Task statement :: Give again, word for word, each line below starting at the one that contains "2024-09-14 12:00:09 |" and ending at the one that contains "Esse é o primeiro".
##### The data #####
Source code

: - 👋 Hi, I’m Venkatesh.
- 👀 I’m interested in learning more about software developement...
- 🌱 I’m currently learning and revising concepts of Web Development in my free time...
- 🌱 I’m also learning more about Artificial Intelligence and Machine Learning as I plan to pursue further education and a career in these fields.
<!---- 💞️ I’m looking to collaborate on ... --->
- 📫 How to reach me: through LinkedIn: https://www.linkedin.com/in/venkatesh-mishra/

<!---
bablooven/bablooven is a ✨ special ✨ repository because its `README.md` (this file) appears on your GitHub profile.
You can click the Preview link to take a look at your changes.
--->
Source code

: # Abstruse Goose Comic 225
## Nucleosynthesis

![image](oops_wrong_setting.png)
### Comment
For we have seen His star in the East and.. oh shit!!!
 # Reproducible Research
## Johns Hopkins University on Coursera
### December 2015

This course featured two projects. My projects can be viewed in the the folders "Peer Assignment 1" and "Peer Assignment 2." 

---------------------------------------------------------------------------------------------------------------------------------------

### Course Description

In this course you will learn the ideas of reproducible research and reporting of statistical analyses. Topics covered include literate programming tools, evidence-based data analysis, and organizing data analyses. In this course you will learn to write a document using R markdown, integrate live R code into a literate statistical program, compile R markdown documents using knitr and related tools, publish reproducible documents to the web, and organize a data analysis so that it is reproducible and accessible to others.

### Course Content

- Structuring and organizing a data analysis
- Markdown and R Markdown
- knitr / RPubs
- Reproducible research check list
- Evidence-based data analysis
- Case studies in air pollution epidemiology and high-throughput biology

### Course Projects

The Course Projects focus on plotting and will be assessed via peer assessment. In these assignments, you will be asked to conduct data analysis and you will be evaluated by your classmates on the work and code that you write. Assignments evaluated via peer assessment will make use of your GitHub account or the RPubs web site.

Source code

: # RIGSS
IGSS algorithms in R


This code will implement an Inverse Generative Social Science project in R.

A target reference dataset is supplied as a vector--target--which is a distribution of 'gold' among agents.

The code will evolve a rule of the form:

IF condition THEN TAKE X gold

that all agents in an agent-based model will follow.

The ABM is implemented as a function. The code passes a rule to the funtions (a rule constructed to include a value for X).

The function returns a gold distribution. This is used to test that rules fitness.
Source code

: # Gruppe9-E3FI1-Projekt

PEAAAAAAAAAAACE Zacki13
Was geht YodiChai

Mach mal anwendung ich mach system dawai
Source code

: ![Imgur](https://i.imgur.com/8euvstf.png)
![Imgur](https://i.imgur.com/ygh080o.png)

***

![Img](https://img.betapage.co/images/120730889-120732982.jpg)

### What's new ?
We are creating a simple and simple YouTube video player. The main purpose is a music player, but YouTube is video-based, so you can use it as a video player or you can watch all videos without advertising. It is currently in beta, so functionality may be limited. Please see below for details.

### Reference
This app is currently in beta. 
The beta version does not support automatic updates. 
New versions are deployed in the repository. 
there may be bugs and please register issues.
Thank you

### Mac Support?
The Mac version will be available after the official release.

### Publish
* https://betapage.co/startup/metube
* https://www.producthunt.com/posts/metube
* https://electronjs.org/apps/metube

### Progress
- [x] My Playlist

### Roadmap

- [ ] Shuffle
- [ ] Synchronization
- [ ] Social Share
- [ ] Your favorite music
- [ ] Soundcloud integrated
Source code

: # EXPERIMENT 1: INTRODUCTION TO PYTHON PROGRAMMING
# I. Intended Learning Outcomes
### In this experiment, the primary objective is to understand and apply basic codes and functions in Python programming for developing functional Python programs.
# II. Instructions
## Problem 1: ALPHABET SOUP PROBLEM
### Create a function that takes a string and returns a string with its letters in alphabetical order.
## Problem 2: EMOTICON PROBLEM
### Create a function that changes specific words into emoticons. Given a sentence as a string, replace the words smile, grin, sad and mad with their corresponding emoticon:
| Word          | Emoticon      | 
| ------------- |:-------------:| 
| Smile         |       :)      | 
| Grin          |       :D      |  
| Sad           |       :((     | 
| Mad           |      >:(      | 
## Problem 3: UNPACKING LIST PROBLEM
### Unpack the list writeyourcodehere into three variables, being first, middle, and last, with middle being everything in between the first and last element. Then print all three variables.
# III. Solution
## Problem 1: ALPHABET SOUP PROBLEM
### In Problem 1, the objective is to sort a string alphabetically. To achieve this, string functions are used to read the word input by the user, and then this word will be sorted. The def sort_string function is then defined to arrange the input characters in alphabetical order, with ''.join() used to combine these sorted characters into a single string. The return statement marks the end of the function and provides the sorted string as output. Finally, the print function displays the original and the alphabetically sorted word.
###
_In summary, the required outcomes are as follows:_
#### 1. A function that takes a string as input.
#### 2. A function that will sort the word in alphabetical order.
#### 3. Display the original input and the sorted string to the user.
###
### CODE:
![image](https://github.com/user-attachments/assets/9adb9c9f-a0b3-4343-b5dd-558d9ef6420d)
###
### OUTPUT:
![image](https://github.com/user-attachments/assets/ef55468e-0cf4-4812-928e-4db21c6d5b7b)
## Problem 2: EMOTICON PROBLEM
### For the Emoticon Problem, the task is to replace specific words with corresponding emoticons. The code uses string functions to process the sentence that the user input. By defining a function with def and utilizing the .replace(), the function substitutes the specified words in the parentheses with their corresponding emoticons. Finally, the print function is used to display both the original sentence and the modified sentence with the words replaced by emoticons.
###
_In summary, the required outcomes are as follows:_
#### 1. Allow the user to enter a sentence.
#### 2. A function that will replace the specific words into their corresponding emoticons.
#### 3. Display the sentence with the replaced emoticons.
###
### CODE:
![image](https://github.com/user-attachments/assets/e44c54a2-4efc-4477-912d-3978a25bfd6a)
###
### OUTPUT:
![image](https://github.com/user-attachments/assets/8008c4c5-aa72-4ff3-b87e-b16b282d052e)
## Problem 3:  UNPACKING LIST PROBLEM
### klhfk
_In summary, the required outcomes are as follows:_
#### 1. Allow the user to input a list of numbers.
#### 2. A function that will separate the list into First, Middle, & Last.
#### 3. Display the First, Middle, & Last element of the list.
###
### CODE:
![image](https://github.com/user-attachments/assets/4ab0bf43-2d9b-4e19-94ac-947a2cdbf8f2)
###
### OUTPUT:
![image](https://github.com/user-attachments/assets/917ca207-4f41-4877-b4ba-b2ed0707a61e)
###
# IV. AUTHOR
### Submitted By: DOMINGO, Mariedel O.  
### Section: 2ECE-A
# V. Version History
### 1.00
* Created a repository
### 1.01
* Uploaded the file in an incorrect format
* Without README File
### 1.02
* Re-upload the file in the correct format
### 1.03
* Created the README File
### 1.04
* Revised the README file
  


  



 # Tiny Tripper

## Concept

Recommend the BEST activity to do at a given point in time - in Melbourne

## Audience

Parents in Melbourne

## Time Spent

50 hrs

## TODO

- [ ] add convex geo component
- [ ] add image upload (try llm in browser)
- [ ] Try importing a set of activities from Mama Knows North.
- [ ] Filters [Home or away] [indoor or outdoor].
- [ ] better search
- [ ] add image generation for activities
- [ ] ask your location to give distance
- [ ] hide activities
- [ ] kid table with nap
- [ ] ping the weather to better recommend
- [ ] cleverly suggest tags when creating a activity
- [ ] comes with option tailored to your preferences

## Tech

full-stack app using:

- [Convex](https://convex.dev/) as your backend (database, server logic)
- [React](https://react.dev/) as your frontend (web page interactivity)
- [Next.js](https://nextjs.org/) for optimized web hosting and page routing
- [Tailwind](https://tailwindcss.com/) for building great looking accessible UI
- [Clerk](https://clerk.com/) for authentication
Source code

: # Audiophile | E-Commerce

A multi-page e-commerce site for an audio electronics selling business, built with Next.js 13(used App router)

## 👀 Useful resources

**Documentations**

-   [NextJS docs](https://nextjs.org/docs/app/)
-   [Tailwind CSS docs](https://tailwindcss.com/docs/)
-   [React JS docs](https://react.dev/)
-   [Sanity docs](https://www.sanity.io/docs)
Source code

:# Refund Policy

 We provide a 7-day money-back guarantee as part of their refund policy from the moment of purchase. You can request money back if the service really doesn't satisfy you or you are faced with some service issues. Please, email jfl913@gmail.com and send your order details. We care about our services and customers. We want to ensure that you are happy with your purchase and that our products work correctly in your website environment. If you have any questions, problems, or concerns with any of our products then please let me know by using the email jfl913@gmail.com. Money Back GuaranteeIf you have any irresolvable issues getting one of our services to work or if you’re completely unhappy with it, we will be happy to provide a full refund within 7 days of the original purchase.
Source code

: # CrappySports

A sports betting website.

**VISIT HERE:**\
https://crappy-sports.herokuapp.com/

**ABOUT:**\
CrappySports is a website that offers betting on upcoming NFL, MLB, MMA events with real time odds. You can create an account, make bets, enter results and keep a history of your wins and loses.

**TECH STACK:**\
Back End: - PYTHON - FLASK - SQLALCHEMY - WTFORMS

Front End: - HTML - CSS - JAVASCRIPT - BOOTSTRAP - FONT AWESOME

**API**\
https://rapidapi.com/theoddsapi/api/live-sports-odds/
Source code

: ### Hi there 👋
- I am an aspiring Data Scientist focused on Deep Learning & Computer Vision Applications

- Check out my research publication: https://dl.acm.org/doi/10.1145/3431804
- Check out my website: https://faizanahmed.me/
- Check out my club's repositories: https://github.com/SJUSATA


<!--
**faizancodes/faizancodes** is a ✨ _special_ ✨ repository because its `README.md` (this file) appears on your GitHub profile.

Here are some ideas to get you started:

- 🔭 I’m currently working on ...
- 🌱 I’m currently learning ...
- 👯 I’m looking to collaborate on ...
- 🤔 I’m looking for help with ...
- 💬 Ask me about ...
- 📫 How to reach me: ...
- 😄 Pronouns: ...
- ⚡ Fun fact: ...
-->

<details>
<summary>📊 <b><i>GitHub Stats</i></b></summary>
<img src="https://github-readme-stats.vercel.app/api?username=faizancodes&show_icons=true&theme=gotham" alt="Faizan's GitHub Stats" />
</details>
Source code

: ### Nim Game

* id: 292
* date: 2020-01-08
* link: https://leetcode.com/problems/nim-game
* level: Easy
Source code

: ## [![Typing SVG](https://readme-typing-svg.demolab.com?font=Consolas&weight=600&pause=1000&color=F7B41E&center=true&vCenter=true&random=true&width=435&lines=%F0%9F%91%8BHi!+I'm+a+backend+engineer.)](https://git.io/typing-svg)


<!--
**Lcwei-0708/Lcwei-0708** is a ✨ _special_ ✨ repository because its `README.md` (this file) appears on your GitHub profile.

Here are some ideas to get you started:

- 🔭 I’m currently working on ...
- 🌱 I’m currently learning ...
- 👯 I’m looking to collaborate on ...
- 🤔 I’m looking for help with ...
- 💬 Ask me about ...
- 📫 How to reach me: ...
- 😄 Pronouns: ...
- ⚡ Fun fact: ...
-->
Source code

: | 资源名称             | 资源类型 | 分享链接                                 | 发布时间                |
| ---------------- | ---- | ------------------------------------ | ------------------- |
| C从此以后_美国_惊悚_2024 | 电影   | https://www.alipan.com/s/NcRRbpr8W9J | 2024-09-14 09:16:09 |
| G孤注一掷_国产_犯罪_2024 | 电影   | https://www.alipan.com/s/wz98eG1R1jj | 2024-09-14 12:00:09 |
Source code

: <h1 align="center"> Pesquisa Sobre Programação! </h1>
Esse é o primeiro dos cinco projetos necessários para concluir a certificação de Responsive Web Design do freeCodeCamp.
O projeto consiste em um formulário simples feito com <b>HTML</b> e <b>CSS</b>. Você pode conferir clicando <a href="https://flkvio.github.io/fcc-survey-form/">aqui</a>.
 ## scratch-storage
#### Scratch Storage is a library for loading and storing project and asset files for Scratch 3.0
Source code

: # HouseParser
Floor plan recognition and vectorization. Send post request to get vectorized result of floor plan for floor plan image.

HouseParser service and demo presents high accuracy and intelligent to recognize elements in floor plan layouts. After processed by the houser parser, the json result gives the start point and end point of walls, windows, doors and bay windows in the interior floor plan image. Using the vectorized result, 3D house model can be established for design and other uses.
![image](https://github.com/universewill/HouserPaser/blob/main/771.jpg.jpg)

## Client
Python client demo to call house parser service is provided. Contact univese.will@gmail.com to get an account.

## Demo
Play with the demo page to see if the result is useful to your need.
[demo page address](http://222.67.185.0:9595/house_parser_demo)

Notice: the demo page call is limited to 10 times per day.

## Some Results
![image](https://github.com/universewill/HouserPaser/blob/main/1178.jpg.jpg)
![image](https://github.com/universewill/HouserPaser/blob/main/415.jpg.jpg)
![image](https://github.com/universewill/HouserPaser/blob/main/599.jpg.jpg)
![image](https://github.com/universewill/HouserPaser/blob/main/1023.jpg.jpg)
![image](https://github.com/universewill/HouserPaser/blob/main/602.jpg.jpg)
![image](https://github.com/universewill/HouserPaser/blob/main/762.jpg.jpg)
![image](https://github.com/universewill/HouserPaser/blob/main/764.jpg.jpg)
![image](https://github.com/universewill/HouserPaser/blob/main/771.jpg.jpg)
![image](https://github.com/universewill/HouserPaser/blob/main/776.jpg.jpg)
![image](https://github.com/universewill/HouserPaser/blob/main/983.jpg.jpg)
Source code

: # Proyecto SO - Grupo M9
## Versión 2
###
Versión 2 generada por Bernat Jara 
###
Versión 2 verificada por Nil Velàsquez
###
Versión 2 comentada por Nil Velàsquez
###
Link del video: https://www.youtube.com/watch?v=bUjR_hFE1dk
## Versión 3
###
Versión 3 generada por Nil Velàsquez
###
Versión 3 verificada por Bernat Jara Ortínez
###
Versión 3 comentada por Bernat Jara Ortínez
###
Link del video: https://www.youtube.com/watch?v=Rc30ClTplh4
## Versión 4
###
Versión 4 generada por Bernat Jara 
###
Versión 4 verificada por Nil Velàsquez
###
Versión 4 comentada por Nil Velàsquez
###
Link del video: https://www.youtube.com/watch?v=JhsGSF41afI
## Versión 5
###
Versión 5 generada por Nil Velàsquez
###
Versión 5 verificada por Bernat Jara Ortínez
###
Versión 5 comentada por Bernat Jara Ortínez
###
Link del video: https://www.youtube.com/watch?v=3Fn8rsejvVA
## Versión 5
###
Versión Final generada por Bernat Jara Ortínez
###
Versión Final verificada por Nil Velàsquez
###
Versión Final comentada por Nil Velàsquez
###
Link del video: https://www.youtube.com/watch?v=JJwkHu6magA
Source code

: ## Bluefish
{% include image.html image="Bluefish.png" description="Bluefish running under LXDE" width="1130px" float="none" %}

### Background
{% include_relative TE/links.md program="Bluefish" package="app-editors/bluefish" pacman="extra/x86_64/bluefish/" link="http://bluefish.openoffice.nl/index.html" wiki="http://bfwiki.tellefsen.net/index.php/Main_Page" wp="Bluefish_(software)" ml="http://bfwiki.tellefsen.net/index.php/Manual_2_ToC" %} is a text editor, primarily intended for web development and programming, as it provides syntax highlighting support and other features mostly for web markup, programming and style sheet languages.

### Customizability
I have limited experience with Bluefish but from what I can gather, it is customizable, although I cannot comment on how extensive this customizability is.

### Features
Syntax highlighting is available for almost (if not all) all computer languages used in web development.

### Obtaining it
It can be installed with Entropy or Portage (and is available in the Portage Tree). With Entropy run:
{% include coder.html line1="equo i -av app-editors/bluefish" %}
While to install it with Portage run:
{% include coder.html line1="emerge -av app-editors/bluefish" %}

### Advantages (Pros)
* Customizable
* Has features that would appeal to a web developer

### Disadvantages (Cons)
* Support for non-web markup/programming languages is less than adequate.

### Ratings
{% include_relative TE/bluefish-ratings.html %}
#####
Answer ::
| G孤注一掷_国产_犯罪_2024 | 电影   | https://www.alipan.com/s/wz98eG1R1jj | 2024-09-14 12:00:09 |
Source code

: <h1 align="center"> Pesquisa Sobre Programação! </h1>
Esse é o primeiro dos cinco projetos necessários para concluir a certificação de Responsive Web Design do freeCodeCamp.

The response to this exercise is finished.